Des badauds se pressent chez Pôle Emploi pour quelques billets
La déception rend amer. Adieu écran plat, ordinateur portable, sorties au cinéma et vacances à Avoriaz. Un homme, désespéré, hurle : « J’étais convoqué à 11h45, sale pute ». On crache sur les vitres, on met des coups de pieds dans les barrières, on arrache l’enseigne de l’entreprise et on fait caca dans la boîte aux lettres. Micheline V. se présente devant les émeutiers pour expliquer l’annulation brutale du happening : « Permettez qu’on aille bouffer ? ». Des paroles maladroites qui ne font qu’exciter la cohorte des désappointés. On se disperse par petits groupes pour aller porter atteinte à l’ordre public et casser la récession positive : les émeutiers, en grappes, vont s’affaler dans leurs canapés et jouer à la Playstation toute la journée en fumant du mauvais shit de table. Près de 0.18% de PIB perdu selon nos estimations : les poils de Christine Lagarde perdent de leur brillance.

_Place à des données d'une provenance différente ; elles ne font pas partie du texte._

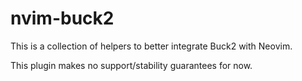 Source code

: # nvim-buck2

This is a collection of helpers to better integrate Buck2 with Neovim.

This plugin makes no support/stability guarantees for now.
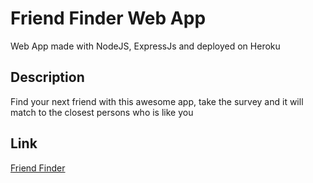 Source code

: # Friend Finder Web App
Web App made with NodeJS, ExpressJs and deployed on Heroku

## Description

 Find your next friend with this awesome app, take the survey and it will match to the closest persons who is like you

## Link
[Friend Finder](https://findfriends-walterioo.herokuapp.com/)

C’est la catastrophe.
On entend d’ici les crypto-marxistes de base, prendre la défense de ces délinquants : « comprenez, c’est la crise, alors les gens se ruent vers l’argent facile ». Les gens, les gens, c’est vite dit : dans la foule des casseurs de l’économie, on ne trouve pas beaucoup de catholiques. D’ailleurs, n’est-ce pas le Président lui-même qui, en définissant si brillamment l’identité nationale, nous explique que le bon Français, lui, préfère exercer les fonctions de préparateur de commande à bac +5 plutôt que d’attendre qu’on lui jette le fric depuis les fenêtres de la première société à faire dans l’événementiel outrancier ? Le bon Français à autre chose à faire que d’attendre après une opération publicitaire de masse.
Si vous aviez distribué du pinard, ça ne serait pas arrivé
Certes, il est vrai qu’il est dans la nature humaine d’être prêt à tout pour un peu d’argent facile. Et l’effet de groupe dans ce genre d’occasions provoque bien souvent des manifestations incontrôlées de sauvagerie collective. Ceux qui ont fréquenté les concerts de Madonna peuvent en témoigner. M. Panel lui-même, impliqué dans une sombre affaire d’éviscération d’un spectateur avec les dents, ne doit son salut qu’à la mansuétude intéressée d’un substitut du procureur dans la poche duquel il a glissé la culotte litigieuse. Mais quelques errements de ci de là ne sauraient justifier un comportement répété. Oui, répété. Car d’une part la société Pôle Emploi organise ces opérations publicitaires presque quotidiennement, et d’autre part ce sont toujours les mêmes qui y participent.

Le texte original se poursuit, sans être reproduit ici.